By Staci Thomas, TBRI® Practitioner

In 18 years of parenting, tears have been shed in our home for thousands of different reasons. However, the reason that causes the most tears from me is regarding the grief my children sometimes feel about being adopted. Every ounce of my being wants to make that grief disappear. I want to heal their sadness so badly that my heart hurts.  “After all,” I used to think, “shouldn’t my love for them be enough?” And yet, as the years have progressed, my children have taught me that grieving in adoption is good.

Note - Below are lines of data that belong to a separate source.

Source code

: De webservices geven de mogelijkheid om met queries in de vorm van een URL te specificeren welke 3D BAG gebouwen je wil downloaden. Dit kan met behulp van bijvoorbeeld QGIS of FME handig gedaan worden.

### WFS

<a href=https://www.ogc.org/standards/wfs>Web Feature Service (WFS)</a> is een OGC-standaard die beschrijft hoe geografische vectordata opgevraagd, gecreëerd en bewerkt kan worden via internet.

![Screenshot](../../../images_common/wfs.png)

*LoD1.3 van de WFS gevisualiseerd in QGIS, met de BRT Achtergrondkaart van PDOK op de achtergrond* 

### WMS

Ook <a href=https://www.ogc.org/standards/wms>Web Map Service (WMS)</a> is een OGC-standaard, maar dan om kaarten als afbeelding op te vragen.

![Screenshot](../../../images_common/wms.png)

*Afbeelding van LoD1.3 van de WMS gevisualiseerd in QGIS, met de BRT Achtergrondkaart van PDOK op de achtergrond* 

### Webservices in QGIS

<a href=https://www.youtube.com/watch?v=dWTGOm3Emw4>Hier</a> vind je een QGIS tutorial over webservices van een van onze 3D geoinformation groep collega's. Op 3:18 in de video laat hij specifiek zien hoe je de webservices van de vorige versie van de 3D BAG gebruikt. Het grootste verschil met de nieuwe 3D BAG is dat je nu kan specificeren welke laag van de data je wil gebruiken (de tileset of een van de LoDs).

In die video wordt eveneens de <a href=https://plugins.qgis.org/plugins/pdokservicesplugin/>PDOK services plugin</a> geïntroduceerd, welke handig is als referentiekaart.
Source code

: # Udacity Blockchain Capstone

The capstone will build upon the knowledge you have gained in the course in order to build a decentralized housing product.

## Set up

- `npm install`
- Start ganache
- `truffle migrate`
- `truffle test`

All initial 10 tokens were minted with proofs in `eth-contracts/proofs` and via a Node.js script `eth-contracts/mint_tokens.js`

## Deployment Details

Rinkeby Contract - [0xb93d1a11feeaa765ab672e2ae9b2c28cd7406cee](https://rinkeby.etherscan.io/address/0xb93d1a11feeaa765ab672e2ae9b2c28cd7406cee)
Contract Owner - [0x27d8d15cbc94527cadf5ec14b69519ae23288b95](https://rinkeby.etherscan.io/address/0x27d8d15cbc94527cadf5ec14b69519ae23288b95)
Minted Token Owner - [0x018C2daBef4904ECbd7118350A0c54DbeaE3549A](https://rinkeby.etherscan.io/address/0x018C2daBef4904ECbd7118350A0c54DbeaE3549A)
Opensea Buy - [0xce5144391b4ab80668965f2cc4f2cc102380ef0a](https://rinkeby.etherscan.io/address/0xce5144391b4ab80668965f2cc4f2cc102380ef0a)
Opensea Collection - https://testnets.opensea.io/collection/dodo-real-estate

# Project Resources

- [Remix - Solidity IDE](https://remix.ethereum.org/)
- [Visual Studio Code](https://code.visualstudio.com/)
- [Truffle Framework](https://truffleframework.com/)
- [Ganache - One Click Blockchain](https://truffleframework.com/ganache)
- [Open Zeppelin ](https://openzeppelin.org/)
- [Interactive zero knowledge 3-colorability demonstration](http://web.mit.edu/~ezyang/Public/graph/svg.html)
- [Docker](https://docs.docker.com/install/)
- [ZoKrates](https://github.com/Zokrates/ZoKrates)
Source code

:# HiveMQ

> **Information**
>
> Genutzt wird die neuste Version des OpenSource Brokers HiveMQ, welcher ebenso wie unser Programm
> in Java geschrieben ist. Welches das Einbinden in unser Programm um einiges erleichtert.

As foster and adoptive parents, it’s easy to think that our love for these precious children whom we have chosen should replace the biological parents that they lost. I once heard Mark Gregston, director of Heartlight Ministries, tell a story that illustrates this misunderstanding so well. Mark explained that he and his wife got married while in college, and shortly thereafter, they were expecting a child. Mark’s wife dropped out of college to stay home with their baby. A few years later, she was bemoaning the fact that she had not finished her college education. Mark was confused. He said, “What do you mean? We have this beautiful baby that we wouldn’t trade for anything. Are you saying you’d rather have the college degree than our daughter?” His wife wisely explained, “Of course not! I love our daughter. But her birth doesn’t diminish the fact that I would still like to have a degree.” Mark went on to explain that in foster and adopted children, the love that they have from their parents does’t erase the pain they feel from being abandoned, neglected, or hurt by their birth parents; they are two separate issues.

About a year ago, one of my daughters, adopted as a baby, articulately expressed to me just how hard grief is in adoption. She told me that the feelings of being abandoned by birth parents are very real and strong, but it was hard to express those feelings because she doesn’t want to make my husband and I feel badly. She explained that grief in adoption is even more difficult than normal grief because she can’t even be sad without feeling guilty about her sadness! Can you imagine her internal struggle? We have had several hard conversations about this, and I’m so glad we have done so; through those hard, beautiful talks, I know that she loves us in the midst of her grief, and she knows that we are doing the best we can to give her the freedom to grieve without guilt.

Letting children from hard places grieve is essential to emotional and spiritual well-being. As foster and adoptive parents, we tend to give “permission” for our children to grieve only parts of their past; time in an orphanage, abuse at the hands of a biological parent, or neglect by people who were supposed to love them are all acceptable things to grieve. But giving our children license to shed tears over biological parents is not something that is easy for us to do. However, we must do just that. If you are a loving parent who is helping your child heal and thrive in a safe environment, you don’t need to feel that you are in a competition with the birth parents that your children lost.

Another mistake that I hear parents making is that they think children who aren’t talking about their biological parents aren’t thinking about them. This is foolish. Foster and adopted children think about their past – OFTEN! So, enter into their internal conversations and find out where they are in the process. Ask them questions. Listen to their struggles. Refuse to dismiss their losses. While not easy, these conversations are essential to the emotional well-being of our children.

I am encouraged by what Psalm 56:8 says about what God does with our tears: “You keep track of all my sorrows. You have collected all my tears in your bottle. You have recorded each one in your book.” (NLT) God certainly doesn’t tell me that I have to push aside, forget, or dismiss my own grief. In fact, He tells me that he actually counts my tears. God wants me to do the same for my children, who daily grieve the losses in adoption. I believe that, when I welcome their tears, they can also rejoice in the joys of adoption as well.



If you want more parenting tips geared towards families impacted by foster care, adoption, and kinship care, please visit our resource library. If you need personalized trauma-responsive care for your family, we would love to help! Contact us to learn more about the ways Chosen Care can support your family.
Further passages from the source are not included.